Your goal:
Answer with the exact lines of the following material from the one containing "i32* @RANDOM_SEED, align 4" through the one containing "i32, i32* %y, align 4", both end lines included.

━━━ Data for review

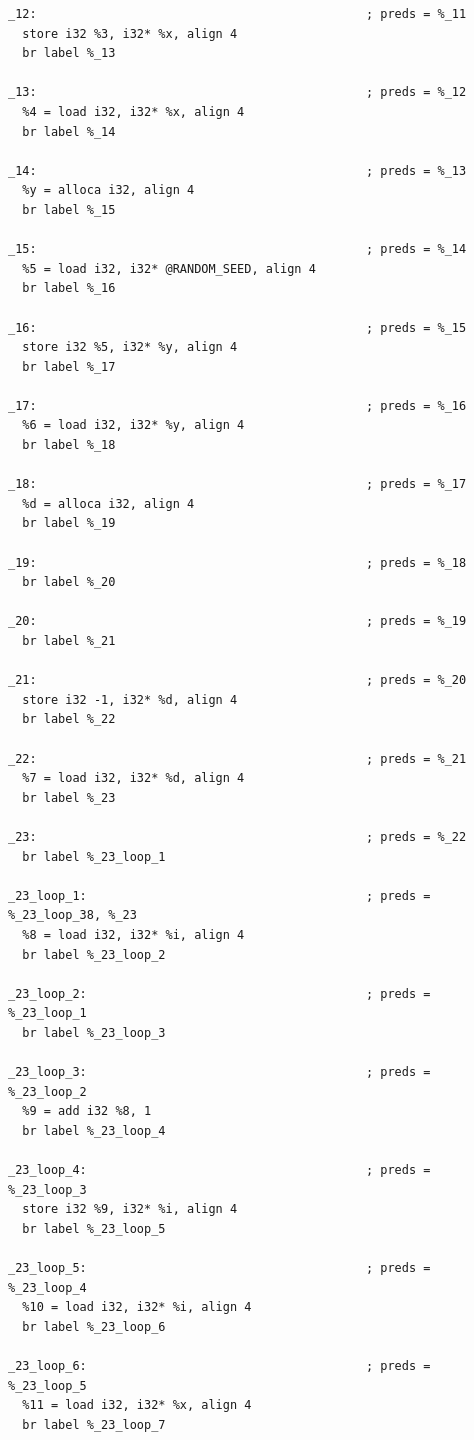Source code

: \documentclass[12pt,a4paper]{article}
\begin{document}
\begin{verbatim}
_12:                                              ; preds = %_11
  store i32 %3, i32* %x, align 4
  br label %_13

_13:                                              ; preds = %_12
  %4 = load i32, i32* %x, align 4
  br label %_14

_14:                                              ; preds = %_13
  %y = alloca i32, align 4
  br label %_15

_15:                                              ; preds = %_14
  %5 = load i32, i32* @RANDOM_SEED, align 4
  br label %_16

_16:                                              ; preds = %_15
  store i32 %5, i32* %y, align 4
  br label %_17

_17:                                              ; preds = %_16
  %6 = load i32, i32* %y, align 4
  br label %_18

_18:                                              ; preds = %_17
  %d = alloca i32, align 4
  br label %_19

_19:                                              ; preds = %_18
  br label %_20

_20:                                              ; preds = %_19
  br label %_21

_21:                                              ; preds = %_20
  store i32 -1, i32* %d, align 4
  br label %_22

_22:                                              ; preds = %_21
  %7 = load i32, i32* %d, align 4
  br label %_23

_23:                                              ; preds = %_22
  br label %_23_loop_1

_23_loop_1:                                       ; preds = %_23_loop_38, %_23
  %8 = load i32, i32* %i, align 4
  br label %_23_loop_2

_23_loop_2:                                       ; preds = %_23_loop_1
  br label %_23_loop_3

_23_loop_3:                                       ; preds = %_23_loop_2
  %9 = add i32 %8, 1
  br label %_23_loop_4

_23_loop_4:                                       ; preds = %_23_loop_3
  store i32 %9, i32* %i, align 4
  br label %_23_loop_5

_23_loop_5:                                       ; preds = %_23_loop_4
  %10 = load i32, i32* %i, align 4
  br label %_23_loop_6

_23_loop_6:                                       ; preds = %_23_loop_5
  %11 = load i32, i32* %x, align 4
  br label %_23_loop_7


\end{verbatim}
\end{document}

━━━━━━

Task response:
  %5 = load i32, i32* @RANDOM_SEED, align 4
  br label %_16

_16:                                              ; preds = %_15
  store i32 %5, i32* %y, align 4
  br label %_17

_17:                                              ; preds = %_16
  %6 = load i32, i32* %y, align 4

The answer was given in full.